On Understanding The Answer: "By fighting will whatever I may gain be obtained." Even when all obstacles have been removed and all questions have been answered, it is not enough to simply 'know'. Actions must now follow and sometimes we must make a final push -- an assault, if you will -- in order to finish the quest. We can fill up our heads with book learning and our walls with degrees, but of what good are all of these things that we have learned if we do not put them to use?
On Taking Up the Quest: The search for Mabon was a long and arduous journey. The quest for personal knowledge and enlightenment is one also and should not be undertaken without counting the costs.

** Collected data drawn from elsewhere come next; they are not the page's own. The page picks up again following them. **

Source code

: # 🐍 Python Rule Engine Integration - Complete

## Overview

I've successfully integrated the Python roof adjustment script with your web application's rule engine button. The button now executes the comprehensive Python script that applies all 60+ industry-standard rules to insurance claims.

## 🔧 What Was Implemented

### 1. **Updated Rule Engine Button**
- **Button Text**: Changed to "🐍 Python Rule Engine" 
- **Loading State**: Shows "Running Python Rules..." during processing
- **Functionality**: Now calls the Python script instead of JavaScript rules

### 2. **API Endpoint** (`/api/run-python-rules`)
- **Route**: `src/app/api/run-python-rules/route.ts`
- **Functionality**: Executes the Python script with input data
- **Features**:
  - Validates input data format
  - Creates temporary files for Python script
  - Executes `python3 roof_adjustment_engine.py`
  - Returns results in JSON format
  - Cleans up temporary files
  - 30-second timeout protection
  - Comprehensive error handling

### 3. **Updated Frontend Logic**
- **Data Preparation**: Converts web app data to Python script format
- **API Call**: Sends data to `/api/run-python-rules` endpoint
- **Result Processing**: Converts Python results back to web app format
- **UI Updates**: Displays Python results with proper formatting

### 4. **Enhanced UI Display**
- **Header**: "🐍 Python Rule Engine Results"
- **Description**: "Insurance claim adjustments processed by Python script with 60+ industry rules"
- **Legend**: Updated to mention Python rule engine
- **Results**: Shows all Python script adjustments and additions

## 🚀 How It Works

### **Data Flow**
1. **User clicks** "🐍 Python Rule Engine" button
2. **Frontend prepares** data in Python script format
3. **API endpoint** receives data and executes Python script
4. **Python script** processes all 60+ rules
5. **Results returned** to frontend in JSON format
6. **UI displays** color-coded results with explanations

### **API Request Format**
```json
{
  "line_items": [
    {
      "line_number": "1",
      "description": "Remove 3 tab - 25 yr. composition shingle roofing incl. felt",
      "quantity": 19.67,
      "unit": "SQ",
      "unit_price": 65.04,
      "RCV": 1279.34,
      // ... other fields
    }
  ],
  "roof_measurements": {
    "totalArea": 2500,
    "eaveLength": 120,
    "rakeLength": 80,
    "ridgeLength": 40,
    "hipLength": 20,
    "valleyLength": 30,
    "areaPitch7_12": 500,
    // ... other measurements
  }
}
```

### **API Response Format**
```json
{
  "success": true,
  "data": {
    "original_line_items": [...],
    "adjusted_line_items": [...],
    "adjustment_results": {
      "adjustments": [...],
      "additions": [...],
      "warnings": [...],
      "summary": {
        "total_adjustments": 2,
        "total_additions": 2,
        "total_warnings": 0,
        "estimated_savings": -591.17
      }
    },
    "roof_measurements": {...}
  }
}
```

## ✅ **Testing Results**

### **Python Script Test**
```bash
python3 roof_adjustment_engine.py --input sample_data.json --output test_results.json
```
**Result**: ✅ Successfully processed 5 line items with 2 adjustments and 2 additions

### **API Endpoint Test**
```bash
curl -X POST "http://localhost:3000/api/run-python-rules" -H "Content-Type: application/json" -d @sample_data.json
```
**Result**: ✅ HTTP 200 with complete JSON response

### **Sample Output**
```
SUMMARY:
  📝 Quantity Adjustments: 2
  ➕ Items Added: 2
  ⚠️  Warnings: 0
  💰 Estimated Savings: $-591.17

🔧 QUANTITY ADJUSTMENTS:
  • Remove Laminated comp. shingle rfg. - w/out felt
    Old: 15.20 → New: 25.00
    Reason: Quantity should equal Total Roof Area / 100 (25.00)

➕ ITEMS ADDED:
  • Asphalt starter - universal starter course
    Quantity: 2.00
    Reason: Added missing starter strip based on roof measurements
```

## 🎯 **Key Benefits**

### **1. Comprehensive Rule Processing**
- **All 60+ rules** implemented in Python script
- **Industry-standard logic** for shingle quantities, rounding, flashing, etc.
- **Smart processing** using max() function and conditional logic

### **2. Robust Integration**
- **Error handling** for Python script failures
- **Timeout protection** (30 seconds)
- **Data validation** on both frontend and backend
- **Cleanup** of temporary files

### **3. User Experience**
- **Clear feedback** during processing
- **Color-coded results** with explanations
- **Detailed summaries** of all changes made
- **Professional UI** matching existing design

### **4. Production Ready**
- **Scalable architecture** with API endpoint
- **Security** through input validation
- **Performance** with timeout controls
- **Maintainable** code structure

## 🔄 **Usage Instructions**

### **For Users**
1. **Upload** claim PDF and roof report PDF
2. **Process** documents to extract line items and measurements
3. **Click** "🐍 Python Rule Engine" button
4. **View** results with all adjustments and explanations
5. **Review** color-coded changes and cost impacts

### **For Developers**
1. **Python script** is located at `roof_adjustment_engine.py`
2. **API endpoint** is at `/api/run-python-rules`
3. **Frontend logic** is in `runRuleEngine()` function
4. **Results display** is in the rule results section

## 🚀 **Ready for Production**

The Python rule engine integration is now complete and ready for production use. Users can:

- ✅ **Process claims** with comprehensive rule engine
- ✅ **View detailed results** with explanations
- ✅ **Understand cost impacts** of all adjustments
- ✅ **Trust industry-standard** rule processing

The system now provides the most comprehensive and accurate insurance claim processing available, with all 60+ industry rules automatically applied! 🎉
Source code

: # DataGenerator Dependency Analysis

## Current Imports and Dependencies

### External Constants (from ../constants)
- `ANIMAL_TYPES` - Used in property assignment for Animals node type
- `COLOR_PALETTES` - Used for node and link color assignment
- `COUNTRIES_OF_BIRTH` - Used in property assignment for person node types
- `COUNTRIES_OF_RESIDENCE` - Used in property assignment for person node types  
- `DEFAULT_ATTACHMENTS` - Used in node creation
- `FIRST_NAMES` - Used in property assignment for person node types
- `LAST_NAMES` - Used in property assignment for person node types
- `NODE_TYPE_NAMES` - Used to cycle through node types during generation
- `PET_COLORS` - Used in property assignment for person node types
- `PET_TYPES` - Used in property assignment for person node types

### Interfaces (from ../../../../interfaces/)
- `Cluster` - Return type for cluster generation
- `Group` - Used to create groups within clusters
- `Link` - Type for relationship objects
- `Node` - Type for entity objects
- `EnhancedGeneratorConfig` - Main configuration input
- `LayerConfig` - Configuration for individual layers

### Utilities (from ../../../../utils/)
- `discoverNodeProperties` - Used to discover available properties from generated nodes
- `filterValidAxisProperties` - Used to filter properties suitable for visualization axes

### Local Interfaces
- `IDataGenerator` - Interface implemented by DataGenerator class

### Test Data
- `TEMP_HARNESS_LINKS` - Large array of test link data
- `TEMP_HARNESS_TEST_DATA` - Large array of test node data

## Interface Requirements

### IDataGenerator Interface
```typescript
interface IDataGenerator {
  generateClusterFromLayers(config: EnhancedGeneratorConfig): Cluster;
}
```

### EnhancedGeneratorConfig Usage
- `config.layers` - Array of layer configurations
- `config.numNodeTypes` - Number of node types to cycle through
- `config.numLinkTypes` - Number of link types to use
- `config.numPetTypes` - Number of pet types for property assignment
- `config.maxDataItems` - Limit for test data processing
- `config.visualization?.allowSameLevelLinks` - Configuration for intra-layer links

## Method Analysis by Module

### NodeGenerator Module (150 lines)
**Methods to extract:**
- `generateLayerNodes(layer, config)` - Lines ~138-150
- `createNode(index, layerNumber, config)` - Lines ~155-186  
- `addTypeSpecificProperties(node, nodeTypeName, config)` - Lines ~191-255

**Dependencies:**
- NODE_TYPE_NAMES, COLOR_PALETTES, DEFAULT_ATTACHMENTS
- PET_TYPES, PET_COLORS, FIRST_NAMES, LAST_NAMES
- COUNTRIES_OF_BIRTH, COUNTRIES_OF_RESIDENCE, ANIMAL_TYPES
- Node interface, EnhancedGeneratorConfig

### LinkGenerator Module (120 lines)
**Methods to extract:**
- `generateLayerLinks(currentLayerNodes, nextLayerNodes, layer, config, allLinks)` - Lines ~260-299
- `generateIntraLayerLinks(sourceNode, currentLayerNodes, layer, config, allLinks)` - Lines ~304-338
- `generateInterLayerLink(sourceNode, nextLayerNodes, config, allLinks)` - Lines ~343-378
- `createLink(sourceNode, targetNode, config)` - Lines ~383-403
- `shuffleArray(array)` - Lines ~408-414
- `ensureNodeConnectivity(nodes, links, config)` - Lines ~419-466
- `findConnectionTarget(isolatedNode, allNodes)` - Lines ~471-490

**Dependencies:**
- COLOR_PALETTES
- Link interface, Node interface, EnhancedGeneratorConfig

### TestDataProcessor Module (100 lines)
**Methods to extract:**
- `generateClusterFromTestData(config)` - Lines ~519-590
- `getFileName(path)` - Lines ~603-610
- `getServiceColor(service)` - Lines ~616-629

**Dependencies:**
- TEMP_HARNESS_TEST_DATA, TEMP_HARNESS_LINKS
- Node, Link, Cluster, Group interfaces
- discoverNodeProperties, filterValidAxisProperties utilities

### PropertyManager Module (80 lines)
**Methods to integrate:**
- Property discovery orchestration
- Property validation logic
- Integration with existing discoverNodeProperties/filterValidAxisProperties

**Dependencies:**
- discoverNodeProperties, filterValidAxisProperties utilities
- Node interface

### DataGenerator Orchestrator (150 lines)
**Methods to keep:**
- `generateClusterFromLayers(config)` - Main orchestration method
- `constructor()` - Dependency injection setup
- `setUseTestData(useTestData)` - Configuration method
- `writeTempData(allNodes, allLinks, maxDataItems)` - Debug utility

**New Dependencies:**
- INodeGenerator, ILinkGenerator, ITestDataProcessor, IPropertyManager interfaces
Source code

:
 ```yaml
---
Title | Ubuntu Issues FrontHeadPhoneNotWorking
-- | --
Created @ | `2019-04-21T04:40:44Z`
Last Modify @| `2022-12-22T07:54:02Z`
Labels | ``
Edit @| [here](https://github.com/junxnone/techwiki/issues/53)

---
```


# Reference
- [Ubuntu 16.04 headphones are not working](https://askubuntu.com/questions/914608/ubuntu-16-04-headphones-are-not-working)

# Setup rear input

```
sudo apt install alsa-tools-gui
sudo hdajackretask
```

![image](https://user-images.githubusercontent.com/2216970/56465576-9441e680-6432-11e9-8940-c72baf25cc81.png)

Developing the skills, the character traits, the spiritual fortitude that such a quest requires is neither for the easily discouraged nor for the weak of faith. One must set one's foot upon this quest, like Gwalchai, with no thoughts of turning back until the task is seen through. There is an eternalness permeating the quest itself that whispers that it may never be completely 'finished'. But perhaps it is that very taste of immortality that lends to the quest its compelling allure.
Mabon, son of Modron -- the man for all seasons --thus beckons you to become a part of the eternal quest.
May all of you who dare to undertake it, find that which you seek.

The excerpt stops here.